Records provided ->
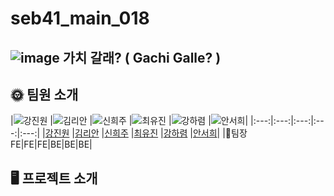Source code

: # seb41_main_018 

##  ![image](https://user-images.githubusercontent.com/108250233/215278635-93dfb954-5f85-4f53-8bd8-b05063aec9dc.png) 가치 갈래? ( Gachi Galle? )

## 🌞 **팀원 소개**
|![강진원](https://s3.us-west-2.amazonaws.com/secure.notion-static.com/f5aeddc4-2deb-496c-8f18-51ab4127ba94/KakaoTalk_Photo_2023-01-09-23-27-51.jpeg?X-Amz-Algorithm=AWS4-HMAC-SHA256&X-Amz-Content-Sha256=UNSIGNED-PAYLOAD&X-Amz-Credential=AKIAT73L2G45EIPT3X45%2F20230128%2Fus-west-2%2Fs3%2Faws4_request&X-Amz-Date=20230128T165601Z&X-Amz-Expires=86400&X-Amz-Signature=438aeb2829489624bb09c64ef671bee31a96e11fa2c1a1ee0cbdcc2b53192815&X-Amz-SignedHeaders=host&response-content-disposition=filename%3D%22KakaoTalk_Photo_2023-01-09-23-27-51.jpeg%22&x-id=GetObject)                                               |![김리안](https://s3.us-west-2.amazonaws.com/secure.notion-static.com/3f539293-4f98-4721-839d-7ae4f844ece6/KakaoTalk_Photo_2023-01-09-17-15-13.jpeg?X-Amz-Algorithm=AWS4-HMAC-SHA256&X-Amz-Content-Sha256=UNSIGNED-PAYLOAD&X-Amz-Credential=AKIAT73L2G45EIPT3X45%2F20230128%2Fus-west-2%2Fs3%2Faws4_request&X-Amz-Date=20230128T165543Z&X-Amz-Expires=86400&X-Amz-Signature=3d9bf357cd7ae0e9c80b370c25deda71e75ad800fff8e6ba5cf1f575a879e4fb&X-Amz-SignedHeaders=host&response-content-disposition=filename%3D%22KakaoTalk_Photo_2023-01-09-17-15-13.jpeg%22&x-id=GetObject)                                               |![신희주](https://s3.us-west-2.amazonaws.com/secure.notion-static.com/d41c018b-dd85-4f6c-944a-7ca46068c849/KakaoTalk_Photo_2023-01-12-23-16-34.jpeg?X-Amz-Algorithm=AWS4-HMAC-SHA256&X-Amz-Content-Sha256=UNSIGNED-PAYLOAD&X-Amz-Credential=AKIAT73L2G45EIPT3X45%2F20230128%2Fus-west-2%2Fs3%2Faws4_request&X-Amz-Date=20230128T165520Z&X-Amz-Expires=86400&X-Amz-Signature=678913c29a38e83a32a9ff3a5b68488c52e42c65b872fb9ef9a15c2afc16010a&X-Amz-SignedHeaders=host&response-content-disposition=filename%3D%22KakaoTalk_Photo_2023-01-12-23-16-34.jpeg%22&x-id=GetObject)                                                |![최유진](https://s3.us-west-2.amazonaws.com/secure.notion-static.com/6fe41c84-2489-4d68-bcdb-32a2a56fe069/B175A9E0-5D28-402C-ABB0-3704037458E8-39071-000007FB91CDC67C.jpg?X-Amz-Algorithm=AWS4-HMAC-SHA256&X-Amz-Content-Sha256=UNSIGNED-PAYLOAD&X-Amz-Credential=AKIAT73L2G45EIPT3X45%2F20230128%2Fus-west-2%2Fs3%2Faws4_request&X-Amz-Date=20230128T165346Z&X-Amz-Expires=86400&X-Amz-Signature=81d5c0d1e1a2be1a75ebe21ae7d7e1d3fc4ac365cebd395077fd4c698e918144&X-Amz-SignedHeaders=host&response-content-disposition=filename%3D%22B175A9E0-5D28-402C-ABB0-3704037458E8-39071-000007FB91CDC67C.JPG.jpg%22&x-id=GetObject)                   |![강하렴](https://s3.us-west-2.amazonaws.com/secure.notion-static.com/c28741c2-3713-4116-bc1b-14c333cffcdc/20201209_013058_612.jpg?X-Amz-Algorithm=AWS4-HMAC-SHA256&X-Amz-Content-Sha256=UNSIGNED-PAYLOAD&X-Amz-Credential=AKIAT73L2G45EIPT3X45%2F20230128%2Fus-west-2%2Fs3%2Faws4_request&X-Amz-Date=20230128T165421Z&X-Amz-Expires=86400&X-Amz-Signature=7a5c0ac0df0ddf73bfa235ece132bbac8fba6302bf915b1cee66a4e53e91c443&X-Amz-SignedHeaders=host&response-content-disposition=filename%3D%2220201209_013058_612.jpg%22&x-id=GetObject)                  |![안서희](https://s3.us-west-2.amazonaws.com/secure.notion-static.com/3824fc98-71ee-4423-b38e-1920aa808213/IMG_4926.jpg?X-Amz-Algorithm=AWS4-HMAC-SHA256&X-Amz-Content-Sha256=UNSIGNED-PAYLOAD&X-Amz-Credential=AKIAT73L2G45EIPT3X45%2F20230128%2Fus-west-2%2Fs3%2Faws4_request&X-Amz-Date=20230128T165442Z&X-Amz-Expires=86400&X-Amz-Signature=1bf68b3f0280e34d082bdb8d1f8fa8d98a2719fa79b20ece13e7e9d5c62a8cc7&X-Amz-SignedHeaders=host&response-content-disposition=filename%3D%22IMG_4926.JPG.jpg%22&x-id=GetObject)|
|:---:|:---:|:---:|:---:|:---:|
|[강진원](https://github.com/z1nun)                                                   |[김리안](https://github.com/rian0422)                                                |[신희주](https://github.com/ksb71202)                                               |[최유진](https://github.com/Choiyu330)                                              |[강하렴](https://github.com/kangharyeom)                                              |[안서희](https://github.com/eehres)|
|👑팀장<br>FE|FE|FE|BE|BE|BE|



## 🖥️ **프로젝트 소개**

Task directions ->
The full set of entries should be transcribed exactly, pictures left aside.

Solution to this exercise ->
Source code

: # seb41_main_018 

##  ![image](https://user-images.githubusercontent.com/108250233/215278635-93dfb954-5f85-4f53-8bd8-b05063aec9dc.png) 가치 갈래? ( Gachi Galle? )

## 🌞 **팀원 소개**
|![강진원](https://s3.us-west-2.amazonaws.com/secure.notion-static.com/f5aeddc4-2deb-496c-8f18-51ab4127ba94/KakaoTalk_Photo_2023-01-09-23-27-51.jpeg?X-Amz-Algorithm=AWS4-HMAC-SHA256&X-Amz-Content-Sha256=UNSIGNED-PAYLOAD&X-Amz-Credential=AKIAT73L2G45EIPT3X45%2F20230128%2Fus-west-2%2Fs3%2Faws4_request&X-Amz-Date=20230128T165601Z&X-Amz-Expires=86400&X-Amz-Signature=438aeb2829489624bb09c64ef671bee31a96e11fa2c1a1ee0cbdcc2b53192815&X-Amz-SignedHeaders=host&response-content-disposition=filename%3D%22KakaoTalk_Photo_2023-01-09-23-27-51.jpeg%22&x-id=GetObject)                                               |![김리안](https://s3.us-west-2.amazonaws.com/secure.notion-static.com/3f539293-4f98-4721-839d-7ae4f844ece6/KakaoTalk_Photo_2023-01-09-17-15-13.jpeg?X-Amz-Algorithm=AWS4-HMAC-SHA256&X-Amz-Content-Sha256=UNSIGNED-PAYLOAD&X-Amz-Credential=AKIAT73L2G45EIPT3X45%2F20230128%2Fus-west-2%2Fs3%2Faws4_request&X-Amz-Date=20230128T165543Z&X-Amz-Expires=86400&X-Amz-Signature=3d9bf357cd7ae0e9c80b370c25deda71e75ad800fff8e6ba5cf1f575a879e4fb&X-Amz-SignedHeaders=host&response-content-disposition=filename%3D%22KakaoTalk_Photo_2023-01-09-17-15-13.jpeg%22&x-id=GetObject)                                               |![신희주](https://s3.us-west-2.amazonaws.com/secure.notion-static.com/d41c018b-dd85-4f6c-944a-7ca46068c849/KakaoTalk_Photo_2023-01-12-23-16-34.jpeg?X-Amz-Algorithm=AWS4-HMAC-SHA256&X-Amz-Content-Sha256=UNSIGNED-PAYLOAD&X-Amz-Credential=AKIAT73L2G45EIPT3X45%2F20230128%2Fus-west-2%2Fs3%2Faws4_request&X-Amz-Date=20230128T165520Z&X-Amz-Expires=86400&X-Amz-Signature=678913c29a38e83a32a9ff3a5b68488c52e42c65b872fb9ef9a15c2afc16010a&X-Amz-SignedHeaders=host&response-content-disposition=filename%3D%22KakaoTalk_Photo_2023-01-12-23-16-34.jpeg%22&x-id=GetObject)                                                |![최유진](https://s3.us-west-2.amazonaws.com/secure.notion-static.com/6fe41c84-2489-4d68-bcdb-32a2a56fe069/B175A9E0-5D28-402C-ABB0-3704037458E8-39071-000007FB91CDC67C.jpg?X-Amz-Algorithm=AWS4-HMAC-SHA256&X-Amz-Content-Sha256=UNSIGNED-PAYLOAD&X-Amz-Credential=AKIAT73L2G45EIPT3X45%2F20230128%2Fus-west-2%2Fs3%2Faws4_request&X-Amz-Date=20230128T165346Z&X-Amz-Expires=86400&X-Amz-Signature=81d5c0d1e1a2be1a75ebe21ae7d7e1d3fc4ac365cebd395077fd4c698e918144&X-Amz-SignedHeaders=host&response-content-disposition=filename%3D%22B175A9E0-5D28-402C-ABB0-3704037458E8-39071-000007FB91CDC67C.JPG.jpg%22&x-id=GetObject)                   |![강하렴](https://s3.us-west-2.amazonaws.com/secure.notion-static.com/c28741c2-3713-4116-bc1b-14c333cffcdc/20201209_013058_612.jpg?X-Amz-Algorithm=AWS4-HMAC-SHA256&X-Amz-Content-Sha256=UNSIGNED-PAYLOAD&X-Amz-Credential=AKIAT73L2G45EIPT3X45%2F20230128%2Fus-west-2%2Fs3%2Faws4_request&X-Amz-Date=20230128T165421Z&X-Amz-Expires=86400&X-Amz-Signature=7a5c0ac0df0ddf73bfa235ece132bbac8fba6302bf915b1cee66a4e53e91c443&X-Amz-SignedHeaders=host&response-content-disposition=filename%3D%2220201209_013058_612.jpg%22&x-id=GetObject)                  |![안서희](https://s3.us-west-2.amazonaws.com/secure.notion-static.com/3824fc98-71ee-4423-b38e-1920aa808213/IMG_4926.jpg?X-Amz-Algorithm=AWS4-HMAC-SHA256&X-Amz-Content-Sha256=UNSIGNED-PAYLOAD&X-Amz-Credential=AKIAT73L2G45EIPT3X45%2F20230128%2Fus-west-2%2Fs3%2Faws4_request&X-Amz-Date=20230128T165442Z&X-Amz-Expires=86400&X-Amz-Signature=1bf68b3f0280e34d082bdb8d1f8fa8d98a2719fa79b20ece13e7e9d5c62a8cc7&X-Amz-SignedHeaders=host&response-content-disposition=filename%3D%22IMG_4926.JPG.jpg%22&x-id=GetObject)|
|:---:|:---:|:---:|:---:|:---:|
|[강진원](https://github.com/z1nun)                                                   |[김리안](https://github.com/rian0422)                                                |[신희주](https://github.com/ksb71202)                                               |[최유진](https://github.com/Choiyu330)                                              |[강하렴](https://github.com/kangharyeom)                                              |[안서희](https://github.com/eehres)|
|👑팀장<br>FE|FE|FE|BE|BE|BE|



## 🖥️ **프로젝트 소개**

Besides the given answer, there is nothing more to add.